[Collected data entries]

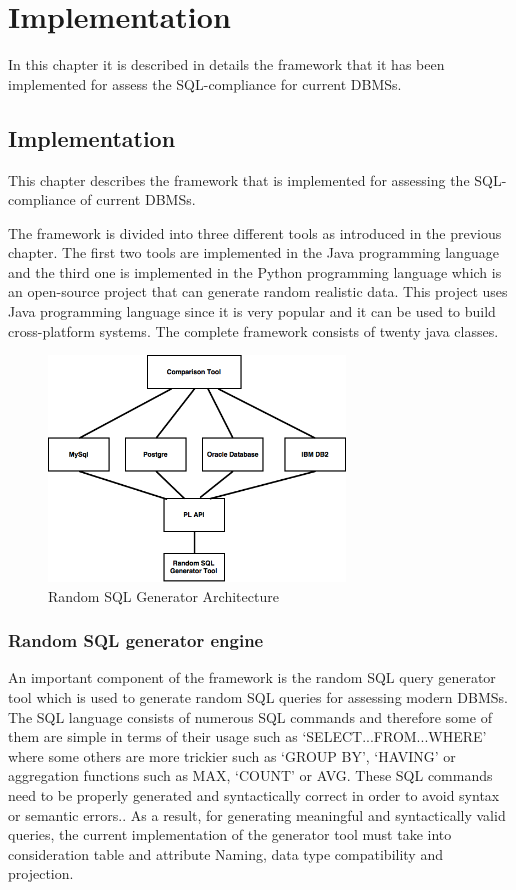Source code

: \chapter{Implementation}
In this chapter it is described in details the framework that it has been implemented for assess the SQL-compliance for current DBMSs.

\section{Implementation}
This chapter describes the framework that is implemented for assessing the SQL-compliance of current DBMSs.

The framework is divided into three different tools as introduced in the previous chapter. The first two tools are implemented in the Java programming language and the third one is implemented in the Python programming language which is an open-source project that can generate random realistic data.  This project uses Java programming language since it is very popular and it can be used to build cross-platform systems. The complete framework consists of twenty java classes. 


 \begin{figure} 
      \centering
      \includegraphics[width=\textwidth,height=6cm]{Images/1-implemen_detail}
      \caption{Random SQL Generator Architecture}
      \label{fig:counting-methods}
  \end{figure}

\subsection{Random SQL generator engine}
An important component of the framework is the random SQL query generator tool which is used to generate random SQL queries for assessing modern DBMSs. The SQL language consists of numerous SQL commands and therefore some of them are simple in terms of their usage such as ‘SELECT...FROM...WHERE’ where some others are more trickier such as ‘GROUP BY’, ‘HAVING’ or aggregation functions such as MAX, ‘COUNT’ or AVG. These SQL commands need to be properly generated and syntactically correct in order to avoid syntax or semantic errors.. As a result, for generating meaningful and syntactically valid queries, the current implementation of the generator tool must take into consideration table and attribute Naming, data type compatibility and projection.

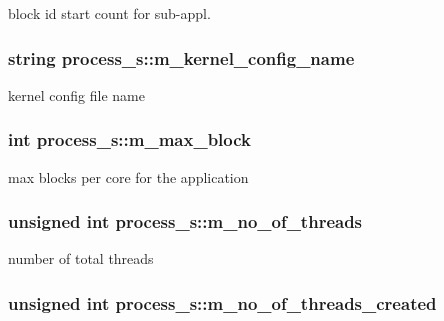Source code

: \label{structprocess__s_ae9086b0940b39f7769ee8c2e9b8dadf9}
block id start count for sub-\/appl. \hypertarget{structprocess__s_ac73aecc7aba4805bf7dac8ac9c55edbc}{
\subsubsection[{m\_\-kernel\_\-config\_\-name}]{\setlength{\rightskip}{0pt plus 5cm}string {\bf process\_\-s::m\_\-kernel\_\-config\_\-name}}}
\label{structprocess__s_ac73aecc7aba4805bf7dac8ac9c55edbc}
kernel config file name \hypertarget{structprocess__s_a57fa57ad2c2538de96d40d2908837331}{
\subsubsection[{m\_\-max\_\-block}]{\setlength{\rightskip}{0pt plus 5cm}int {\bf process\_\-s::m\_\-max\_\-block}}}
\label{structprocess__s_a57fa57ad2c2538de96d40d2908837331}
max blocks per core for the application \hypertarget{structprocess__s_a0da37eb04b86d5257061ad58c55df5fe}{
\subsubsection[{m\_\-no\_\-of\_\-threads}]{\setlength{\rightskip}{0pt plus 5cm}unsigned int {\bf process\_\-s::m\_\-no\_\-of\_\-threads}}}
\label{structprocess__s_a0da37eb04b86d5257061ad58c55df5fe}
number of total threads \hypertarget{structprocess__s_a56d830c06a9f3a2b1569c9d1894ab6e2}{
\subsubsection[{m\_\-no\_\-of\_\-threads\_\-created}]{\setlength{\rightskip}{0pt plus 5cm}unsigned int {\bf process\_\-s::m\_\-no\_\-of\_\-threads\_\-created}}}
\label{structprocess__s_a56d830c06a9f3a2b1569c9d1894ab6e2}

## ACTION ITEM
Your reply should consist only of the lines from the one containing "kernel config file" through the last line of the records, each reproduced exactly.

## TASK OUTPUT
kernel config file name \hypertarget{structprocess__s_a57fa57ad2c2538de96d40d2908837331}{
\subsubsection[{m\_\-max\_\-block}]{\setlength{\rightskip}{0pt plus 5cm}int {\bf process\_\-s::m\_\-max\_\-block}}}
\label{structprocess__s_a57fa57ad2c2538de96d40d2908837331}
max blocks per core for the application \hypertarget{structprocess__s_a0da37eb04b86d5257061ad58c55df5fe}{
\subsubsection[{m\_\-no\_\-of\_\-threads}]{\setlength{\rightskip}{0pt plus 5cm}unsigned int {\bf process\_\-s::m\_\-no\_\-of\_\-threads}}}
\label{structprocess__s_a0da37eb04b86d5257061ad58c55df5fe}
number of total threads \hypertarget{structprocess__s_a56d830c06a9f3a2b1569c9d1894ab6e2}{
\subsubsection[{m\_\-no\_\-of\_\-threads\_\-created}]{\setlength{\rightskip}{0pt plus 5cm}unsigned int {\bf process\_\-s::m\_\-no\_\-of\_\-threads\_\-created}}}
\label{structprocess__s_a56d830c06a9f3a2b1569c9d1894ab6e2}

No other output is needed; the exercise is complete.